Wednesday, October 9, 2002

Dying

Bill Kringlen passed away Monday night. i heard about it last night while i was managing the PF. when i took Chris the money his eyes were still red and a bit puffy, sadness evident in the half-hearted, yet consoling embrace we shared on his front porch. he like a father to me - Bill like a father to him. i can't imagine if it were Chris.

i have never had a personal encounter with cancer. some associates and mere acquaintances have battled the disease with futile earnest, yet i have never seen it "upclose and personal." last year my next-door neighbor, Carol, 60+, never married, never laid, book addict and skilled gardener, fought breast cancer. for a while her truck and she were merely missing from the house. they appeared again, along with a variety of bandanas that adorned her head. the nephew would come over, mow her grass, visit and whatnot, but i merely waved. i guess i thought i couldn't. eventually, the bandanas came off, and her stubbly silver hair sparkled in the sunlight. she sat on a lawn chair on the front porch on warm nights.

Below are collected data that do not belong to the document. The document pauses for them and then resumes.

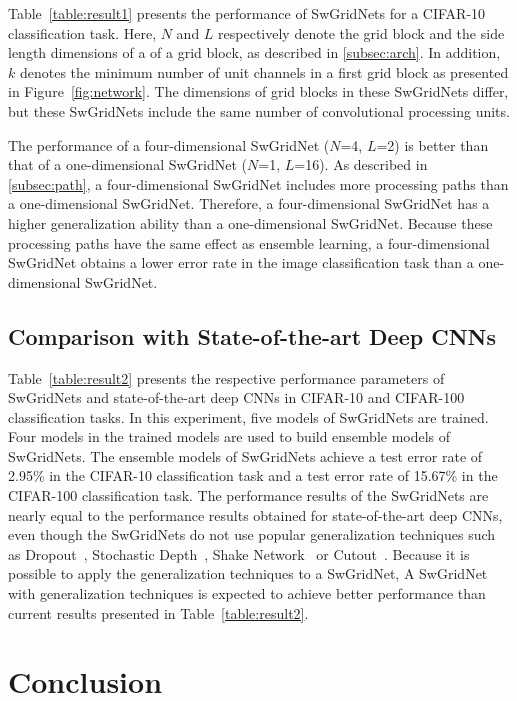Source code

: \documentclass[10pt,twocolumn,letterpaper]{article}
\begin{document}
Table~\ref{table:result1} presents the performance of SwGridNets for a CIFAR-10 classification task.
Here, $N$ and $L $ respectively denote the grid block and the side length dimensions of a of a grid block, as described in \ref{subsec:arch}.
In addition, $k$ denotes the minimum number of unit channels in a first grid block as presented in Figure~\ref{fig:network}.
The dimensions of grid blocks in these SwGridNets differ,
but these SwGridNets include the same number of convolutional processing units.

The performance of a four-dimensional SwGridNet ($N$=4, $L$=2) is better than that of a one-dimensional SwGridNet ($N$=1, $L$=16).
As described in \ref{subsec:path}, a four-dimensional SwGridNet includes more processing paths than a one-dimensional SwGridNet.
Therefore, a four-dimensional SwGridNet has a higher generalization ability than a one-dimensional SwGridNet.
Because these processing paths have the same effect as ensemble learning,
a four-dimensional SwGridNet obtains a lower error rate in the image classification task than a one-dimensional SwGridNet.

\subsection{Comparison with State-of-the-art Deep CNNs}

Table~\ref{table:result2} presents the respective performance parameters of SwGridNets and state-of-the-art deep CNNs in CIFAR-10 and CIFAR-100 classification tasks.
In this experiment, five models of SwGridNets are trained. Four models in the trained models are used to build ensemble models of SwGridNets.
The ensemble models of SwGridNets achieve a test error rate of 2.95\% in the CIFAR-10 classification task
and a test error rate of 15.67\% in the CIFAR-100 classification task.
The performance results of the SwGridNets are nearly equal to the performance results obtained for state-of-the-art deep CNNs,
even though the SwGridNets do not use popular generalization techniques such as Dropout~\cite{Dropout}, Stochastic Depth~\cite{StochasticResNet}, Shake Network~\cite{ShakeNet} or Cutout~\cite{Cutout}.
Because it is possible to apply the generalization techniques to a SwGridNet,
A SwGridNet with generalization techniques is expected to achieve better performance than current results presented in Table~\ref{table:result2}.

\section{Conclusion}
\label{sec:conclusion}
\end{document}
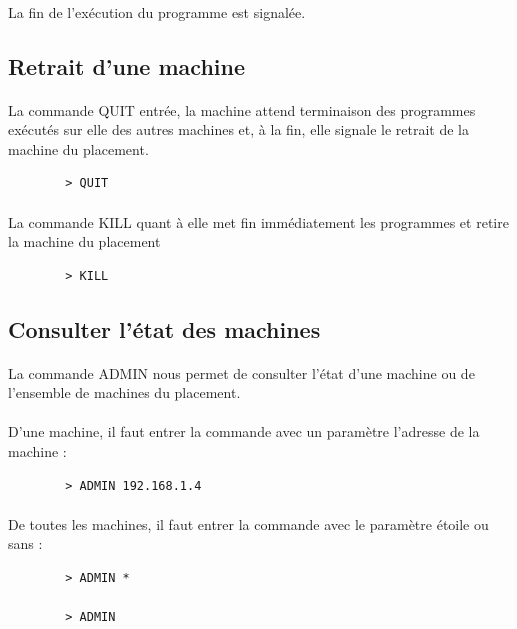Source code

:       \paragraph{}
      La fin de l'exécution du programme est signalée.
      
       
      \subsection{Retrait d'une machine}
      \paragraph{}
      La commande QUIT entrée, la machine attend terminaison des 
      programmes exécutés sur elle des autres machines et, à la fin, elle 
      signale le retrait de la machine du placement.
      \begin{verbatim}
        > QUIT
      \end{verbatim}     
      
      \paragraph{}
      La commande KILL quant à elle met fin immédiatement les programmes 
      et retire la machine du placement
      \begin{verbatim}
        > KILL
      \end{verbatim}
      
      
    \subsection{Consulter l'état des machines}
      \paragraph{}
      La commande ADMIN nous permet de consulter l'état d'une machine ou 
      de l'ensemble de machines du placement. 
      
      \paragraph{}
      D'une machine, il faut entrer la commande avec un paramètre 
      l'adresse de la machine :
      \begin{verbatim}
        > ADMIN 192.168.1.4
      \end{verbatim}      
      
      \paragraph{}
      De toutes les machines, il faut entrer la commande avec le 
      paramètre étoile ou sans :
      \begin{verbatim}
        > ADMIN *
        
        > ADMIN
      \end{verbatim}
      
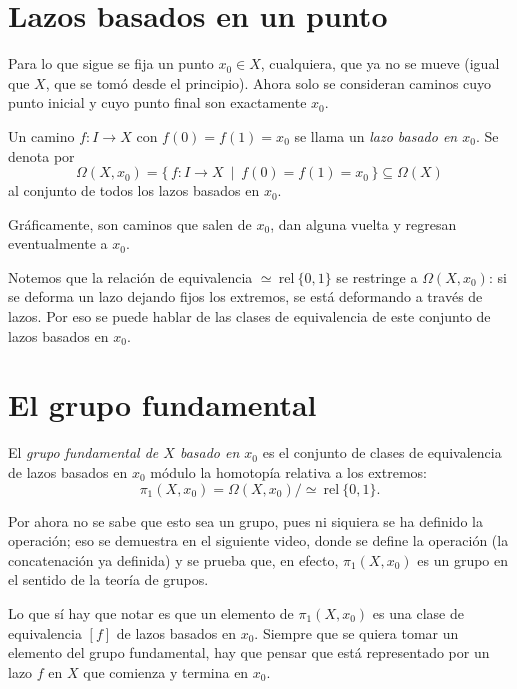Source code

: \documentclass[11pt]{article}
\begin{document}
\section*{Lazos basados en un punto}

Para lo que sigue se fija un punto $x_0\in X$, cualquiera, que ya no se mueve (igual que $X$, que se tomó desde el principio). Ahora solo se consideran caminos cuyo punto inicial y cuyo punto final son exactamente $x_0$.

\begin{defn}
Un camino $f\colon I\to X$ con $f(0)=f(1)=x_0$ se llama un \emph{lazo basado en $x_0$}. Se denota por
\[
  \Omega(X,x_0)=\{\,f\colon I\to X\ \mid\ f(0)=f(1)=x_0\,\}\subseteq\Omega(X)
\]
al conjunto de todos los lazos basados en $x_0$.
\end{defn}

Gráficamente, son caminos que salen de $x_0$, dan alguna vuelta y regresan eventualmente a $x_0$.

Notemos que la relación de equivalencia $\simeq\ \mathrm{rel}\ \{0,1\}$ se restringe a $\Omega(X,x_0)$: si se deforma un lazo dejando fijos los extremos, se está deformando a través de lazos. Por eso se puede hablar de las clases de equivalencia de este conjunto de lazos basados en $x_0$.

\section*{El grupo fundamental}

\begin{defn}
El \emph{grupo fundamental de $X$ basado en $x_0$} es el conjunto de clases de equivalencia de lazos basados en $x_0$ módulo la homotopía relativa a los extremos:
\[
  \pi_1(X,x_0)=\Omega(X,x_0)\big/\!\simeq\ \mathrm{rel}\ \{0,1\}.
\]
\end{defn}

Por ahora no se sabe que esto sea un grupo, pues ni siquiera se ha definido la operación; eso se demuestra en el siguiente video, donde se define la operación (la concatenación ya definida) y se prueba que, en efecto, $\pi_1(X,x_0)$ es un grupo en el sentido de la teoría de grupos.

Lo que sí hay que notar es que un elemento de $\pi_1(X,x_0)$ es una clase de equivalencia $[f]$ de lazos basados en $x_0$. Siempre que se quiera tomar un elemento del grupo fundamental, hay que pensar que está representado por un lazo $f$ en $X$ que comienza y termina en $x_0$.

\begin{erratas}
\end{erratas}
\end{document}
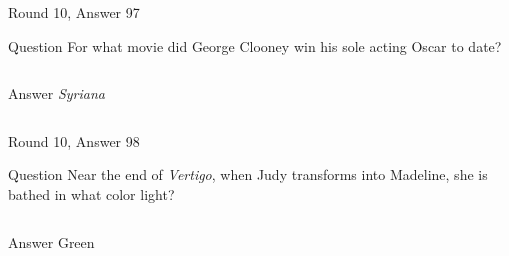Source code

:\documentclass[11pt]{beamer}
\begin{document}
\begin{frame}[t]{Round 10, Answer 97}
\vspace{2em}
\begin{block}{Question}
For what movie did George Clooney win his sole acting Oscar to date?
\end{block}
\pause{}
\begin{columns}[T,totalwidth=\linewidth]
\begin{column}{0.35\linewidth}
\begin{block}{Answer}
\emph{Syriana}
\end{block}
\end{column}
\begin{column}{0.6\linewidth}
\begin{center}
\texttt{[image: \{Images/syriana]}.jpg}
\end{center}
\end{column}
\end{columns}
\end{frame}
    

\begin{frame}[t]{Round 10, Answer 98}
\vspace{2em}
\begin{block}{Question}
Near the end of \emph{Vertigo}, when Judy transforms into Madeline, she is bathed in what color light?
\end{block}
\pause{}
\begin{columns}[T,totalwidth=\linewidth]
\begin{column}{0.35\linewidth}
\begin{block}{Answer}
Green
\end{block}
\end{column}
\begin{column}{0.6\linewidth}
\begin{center}
\texttt{[image: \{Images/vertigo-green]}.jpg}
\end{center}
\end{column}
\end{columns}
\end{frame}
    
\end{document}

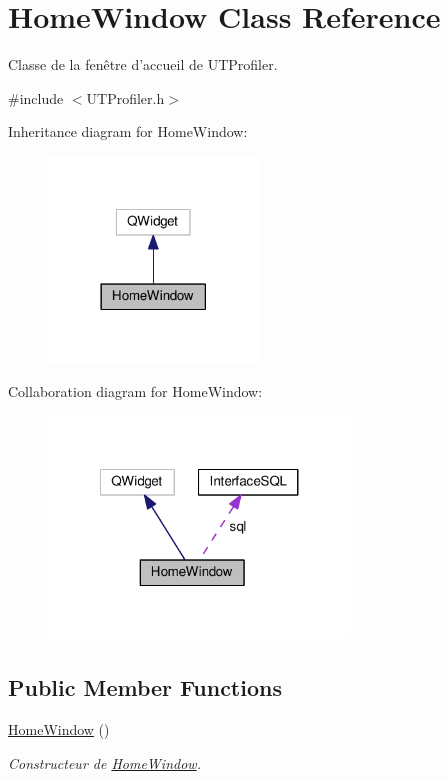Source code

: \hypertarget{class_home_window}{\section{Home\-Window Class Reference}
\label{class_home_window}
}


Classe de la fenêtre d'accueil de U\-T\-Profiler.  




{\ttfamily \#include $<$U\-T\-Profiler.\-h$>$}



Inheritance diagram for Home\-Window\-:
\nopagebreak
\begin{figure}[H]
\begin{center}
\leavevmode
\includegraphics[width=158pt]{class_home_window__inherit__graph}
\end{center}
\end{figure}


Collaboration diagram for Home\-Window\-:
\nopagebreak
\begin{figure}[H]
\begin{center}
\leavevmode
\includegraphics[width=227pt]{class_home_window__coll__graph}
\end{center}
\end{figure}
\subsection*{Public Member Functions}
\begin{DoxyCompactItemize}
\item 
\hypertarget{class_home_window_ae2508edddb566e636a11fa47997acfec}{\hyperlink{class_home_window_ae2508edddb566e636a11fa47997acfec}{Home\-Window} ()}\label{class_home_window_ae2508edddb566e636a11fa47997acfec}

\begin{DoxyCompactList}\small\item\em Constructeur de \hyperlink{class_home_window}{Home\-Window}. \end{DoxyCompactList}\end{DoxyCompactItemize}
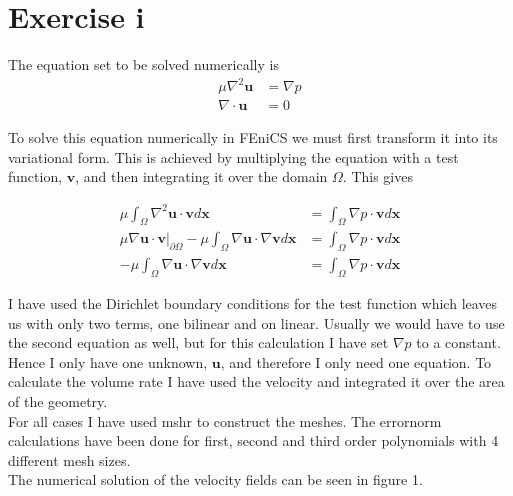 \documentclass[11pt]{report}
\begin{document}
\chapter*{Exercise i}
The equation set to be solved numerically is \begin{equation} \begin{split} \mu \nabla ^2\mathbf{u} &= \nabla p \\ \nabla \cdot \mathbf{u} &= 0 \end{split} \end{equation}

To solve this equation numerically in FEniCS we must first transform it into its variational form. This is achieved by multiplying the equation with a test function, $\mathbf{v}$, and then integrating it over the domain $\Omega$. This gives

\begin{equation}
\begin{split}
\mu \int _\Omega \nabla ^2 \mathbf{u} \cdot \mathbf{v} d\mathbf{x} & = \int _\Omega \nabla p \cdot \mathbf{v} d\mathbf{x} \\
\mu \nabla \mathbf{u}\cdot \mathbf{v} \Big |_{\partial \Omega} - \mu \int _\Omega \nabla \mathbf{u}\cdot \nabla \mathbf{v} d\mathbf{x} &= \int _\Omega \nabla p\cdot \mathbf{v}d\mathbf{x} \\
-\mu \int _\Omega \nabla \mathbf{u}\cdot \nabla \mathbf{v} d\mathbf{x} &= \int _\Omega \nabla p\cdot\mathbf{v}d\mathbf{x}
\end{split}
\end{equation}

I have used the Dirichlet boundary conditions for the test function which leaves us with only two terms, one bilinear and on linear. Usually we would have to use the second equation as well, but for this calculation I have set $\nabla p$ to a constant. Hence I only have one unknown, $\mathbf{u}$, and therefore I only need one equation. To calculate the volume rate I have used the velocity and integrated it over the area of the geometry.\\

For all cases I have used mshr to construct the meshes. The errornorm calculations have been done for first, second and third order polynomials with 4 different mesh sizes. \\

The numerical solution of the velocity fields can be seen in figure 1.
\end{document}
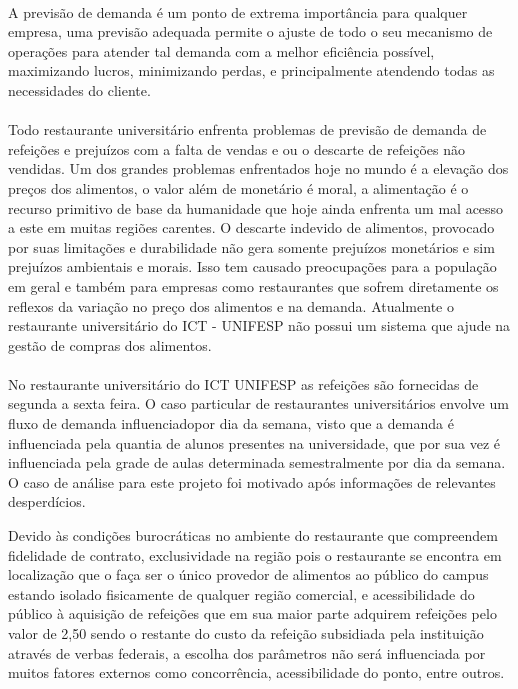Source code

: \documentclass[	12pt, Times, openright, twoside, a4paper, english, brazil]{abntex2}
\begin{document}
        \paragraph*{} A previsão de demanda é um ponto de extrema importância para qualquer empresa, uma previsão adequada permite o ajuste de todo o seu mecanismo de operações para atender tal demanda com a melhor eficiência possível, maximizando lucros, minimizando perdas, e principalmente atendendo todas as necessidades do cliente.

        \paragraph*{} Todo restaurante universitário enfrenta problemas de previsão de demanda de refeições e prejuízos com a falta de vendas e ou o descarte de refeições não vendidas. Um dos grandes problemas enfrentados hoje no mundo é a elevação dos preços dos alimentos, o valor além de monetário é moral, a alimentação é o recurso primitivo de base da humanidade que hoje ainda enfrenta um mal acesso a este em muitas regiões carentes. O descarte indevido de alimentos, provocado por suas limitações e durabilidade não gera somente prejuízos monetários e sim prejuízos ambientais e morais. Isso tem causado preocupações para a população em geral e também para empresas como restaurantes que sofrem diretamente os reflexos da variação no preço dos alimentos e na demanda. Atualmente o restaurante universitário do ICT - UNIFESP não possui um sistema que ajude na gestão de compras dos alimentos.

        \paragraph*{} No restaurante universitário do ICT UNIFESP as refeições são fornecidas de segunda a sexta feira. O caso particular de restaurantes universitários envolve um fluxo de demanda influenciadopor dia da semana, visto que a demanda é influenciada pela quantia de alunos presentes na universidade, que por sua vez é influenciada pela grade de aulas determinada semestralmente por dia da semana. O caso de análise para este projeto foi motivado após informações de relevantes desperdícios.

        Devido às condições burocráticas no ambiente do restaurante que compreendem fidelidade de contrato, exclusividade na região pois o restaurante se encontra em localização que o faça ser o único provedor de alimentos ao público do campus estando isolado fisicamente de qualquer região comercial, e acessibilidade do público à aquisição de refeições que em sua maior parte adquirem refeições pelo valor de 2,50 sendo o restante do custo da refeição subsidiada pela instituição através de verbas federais, a escolha dos parâmetros não será influenciada por muitos fatores externos como concorrência, acessibilidade do ponto, entre outros.
\end{document}
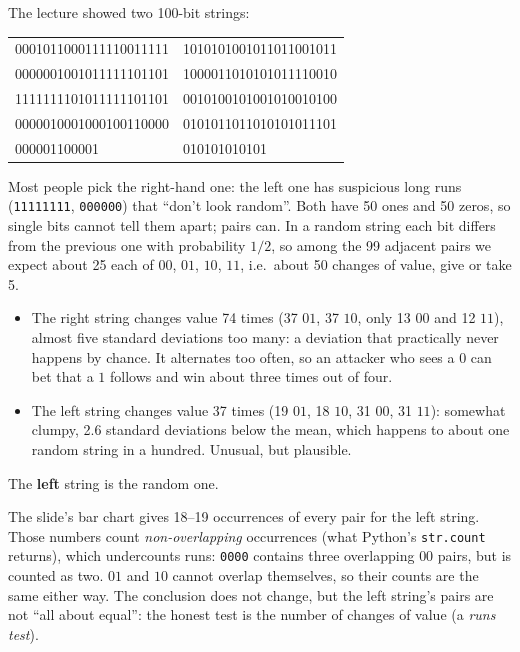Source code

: \begin{example}
\label{ex:which-random}
The lecture showed two 100-bit strings:
\begin{center}
\small\ttfamily
\begin{tabular}{@{}l@{\qquad}l@{}}
0001011000111110011111 & 1010101001011011001011 \\
0000001001011111101101 & 1000011010101011110010 \\
1111111101011111101101 & 0010100101001010010100 \\
0000010001000100110000 & 0101011011010101011101 \\
000001100001           & 010101010101
\end{tabular}
\end{center}
Most people pick the right-hand one: the left one has suspicious long runs (\texttt{11111111}, \texttt{000000}) that \enquote{don't look random}. Both have 50 ones and 50 zeros, so single bits cannot tell them apart; pairs can. In a random string each bit differs from the previous one with probability $1/2$, so among the 99 adjacent pairs we expect about 25 each of $00$, $01$, $10$, $11$, i.e.\ about 50 changes of value, give or take 5.
\begin{itemize}
    \item The right string changes value 74 times (37 $01$, 37 $10$, only 13 $00$ and 12 $11$), almost five standard deviations too many: a deviation that practically never happens by chance. It alternates too often, so an attacker who sees a $0$ can bet that a $1$ follows and win about three times out of four.
    \item The left string changes value 37 times (19 $01$, 18 $10$, 31 $00$, 31 $11$): somewhat clumpy, 2.6 standard deviations below the mean, which happens to about one random string in a hundred. Unusual, but plausible.
\end{itemize}
The \textbf{left} string is the random one.
\end{example}

\begin{remark}
The slide's bar chart gives 18--19 occurrences of every pair for the left string. Those numbers count \emph{non-overlapping} occurrences (what Python's \texttt{str.count} returns), which undercounts runs: \texttt{0000} contains three overlapping $00$ pairs, but is counted as two. $01$ and $10$ cannot overlap themselves, so their counts are the same either way. The conclusion does not change, but the left string's pairs are not \enquote{all about equal}: the honest test is the number of changes of value (a \emph{runs test}).
\end{remark}

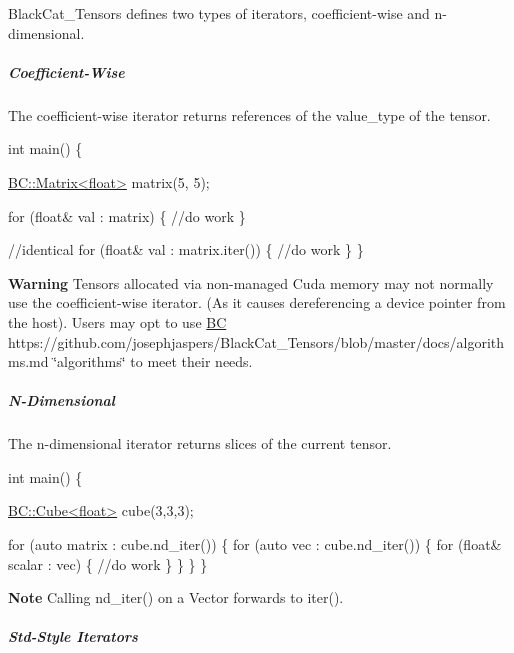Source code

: Black\+Cat\+\_\+\+Tensors defines two types of iterators, coefficient-\/wise and n-\/dimensional. 



\subparagraph*{Coefficient-\/\+Wise}

The coefficient-\/wise iterator returns references of the {\ttfamily value\+\_\+type} of the tensor.


\begin{DoxyCode}
\textcolor{keywordtype}{int} main() \{

    \hyperlink{classBC_1_1tensors_1_1Tensor__Base}{BC::Matrix<float>} matrix(5, 5); 

    \textcolor{keywordflow}{for} (\textcolor{keywordtype}{float}& val : matrix) \{
      \textcolor{comment}{//do work }
    \}

    \textcolor{comment}{//identical}
    \textcolor{keywordflow}{for} (\textcolor{keywordtype}{float}& val : matrix.iter()) \{
      \textcolor{comment}{//do work }
    \}
\}
\end{DoxyCode}
 {\bfseries Warning} Tensor\textquotesingle{}s allocated via non-\/managed Cuda memory may not normally use the coefficient-\/wise iterator. (As it causes dereferencing a device pointer from the host). User\textquotesingle{}s may opt to use {\ttfamily \hyperlink{namespaceBC}{BC}} https\+://github.com/josephjaspers/\+Black\+Cat\+\_\+\+Tensors/blob/master/docs/algorithms.\+md \char`\"{}algorithms\char`\"{} to meet their needs. 



\subparagraph*{N-\/\+Dimensional}

The n-\/dimensional iterator returns slices of the current tensor.


\begin{DoxyCode}
\textcolor{keywordtype}{int} main() \{ 

  \hyperlink{classBC_1_1tensors_1_1Tensor__Base}{BC::Cube<float>} cube(3,3,3); 

  \textcolor{keywordflow}{for} (\textcolor{keyword}{auto} matrix : cube.nd\_iter()) \{       
    \textcolor{keywordflow}{for} (\textcolor{keyword}{auto} vec : cube.nd\_iter()) \{        
      \textcolor{keywordflow}{for} (\textcolor{keywordtype}{float}& scalar : vec) \{
         \textcolor{comment}{//do work }
      \}
    \}
  \}
\}
\end{DoxyCode}


{\bfseries Note} Calling {\ttfamily nd\+\_\+iter()} on a Vector forwards to {\ttfamily iter()}. 

 \subparagraph*{Std-\/\+Style Iterators}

the hair - it's all back now. no sign of the struggle she faced, nor the valiant fight she won. it will probably come back and take her life. it seems that's the typical process. fight it and win...it will only come back with a determination you cannot match.

i never took her the zucchini bread i thought would be a nice gesture. she doesn't know, but i will always remember. i will always pray for her.